Lisa Lewis-Miller 40:17
Yeah, and there are so many people who, I think come through our doors and send us emails every day saying, 'I'm not sure if I'm going to like the work' and what an easy way to talk to somebody, hear about what they're really needing and then give yourself the time and the space to, without their knowledge, without their pressure, try it out and see if you enjoy answering the call, answering the need of what they have or what they requested and if the answers yes then boom. The bad takes time of agonizing and tons of number questions off of the table and validates for you that hey this could be really great for me. And this was fun for me and this one context and I bet it would be fun for me if I get to solve problems like this even more.
Scott Anthony Barlow 41:02
You know, here's what was really interesting too. I have had about out of those six or seven hundred people or whatever that I've hired. I had about three people that have actually done this. And out of those three, two out of the three really did not, they didn't do the project as what I would have expected as paid for. Like if I'm being really honest, like if that project would come in and we were paying them a hundred fifty thousand dollars a year or something like that, then I would have been less excited about it, but I wasn't expecting it.
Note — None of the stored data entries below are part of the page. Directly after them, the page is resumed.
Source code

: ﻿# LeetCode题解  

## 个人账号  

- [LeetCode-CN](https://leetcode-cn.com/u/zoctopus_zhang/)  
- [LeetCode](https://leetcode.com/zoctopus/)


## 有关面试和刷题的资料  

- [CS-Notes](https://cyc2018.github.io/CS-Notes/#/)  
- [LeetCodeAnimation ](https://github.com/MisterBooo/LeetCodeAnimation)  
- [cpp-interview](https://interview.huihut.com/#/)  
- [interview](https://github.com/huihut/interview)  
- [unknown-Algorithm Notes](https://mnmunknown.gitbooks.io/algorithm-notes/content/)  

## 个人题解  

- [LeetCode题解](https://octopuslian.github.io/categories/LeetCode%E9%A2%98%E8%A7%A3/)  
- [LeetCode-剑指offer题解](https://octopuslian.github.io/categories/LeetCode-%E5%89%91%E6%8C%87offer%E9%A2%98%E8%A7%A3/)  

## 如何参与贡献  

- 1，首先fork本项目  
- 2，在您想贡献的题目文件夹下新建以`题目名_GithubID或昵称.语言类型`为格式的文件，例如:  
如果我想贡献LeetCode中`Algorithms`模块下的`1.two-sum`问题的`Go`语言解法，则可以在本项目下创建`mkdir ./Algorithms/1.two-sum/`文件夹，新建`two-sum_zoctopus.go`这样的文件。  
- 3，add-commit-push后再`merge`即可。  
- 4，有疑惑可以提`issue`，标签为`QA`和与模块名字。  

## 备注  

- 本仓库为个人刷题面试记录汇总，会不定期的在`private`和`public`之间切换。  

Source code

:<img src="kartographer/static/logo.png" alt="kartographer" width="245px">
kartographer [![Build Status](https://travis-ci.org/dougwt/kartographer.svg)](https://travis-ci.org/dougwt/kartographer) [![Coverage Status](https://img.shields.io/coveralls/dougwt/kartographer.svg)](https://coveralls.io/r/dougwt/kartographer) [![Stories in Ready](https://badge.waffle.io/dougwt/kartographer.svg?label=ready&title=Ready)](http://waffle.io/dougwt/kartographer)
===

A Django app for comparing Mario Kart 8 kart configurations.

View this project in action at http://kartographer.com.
It met sort of the minimum need and what if I was paying a hundred fifty thousand dollars a year for that. What would have been a subpar project potentially in my mind was now like way above expectations and that's the... because of where my expectations were set at the beginning. So it's really interesting and I bring that up only to say that it doesn't even have to be perfect work because I think Mike could have labored on this for really long periods of time and then gone through his head and said, "Oh geez! It's just not good enough yet. I can't turn it in." But instead, the more valuable thing was he got to try it out, he got to understand all the learnings that came from that, decide, hey, is this something I want to dive further into? Yes. No. Great. Fantastic. I've got my learnings. And then, you got to add something that was really valuable because it exceeded expectations from the beginning which were zero.
Lisa Lewis-Miller 42:33
Yeah, absolutely such a cool way to make a lasting impression on your potential future employer. Speaking of ways to make lasting future methods on future employers, shall we go to test-drive experiment number three?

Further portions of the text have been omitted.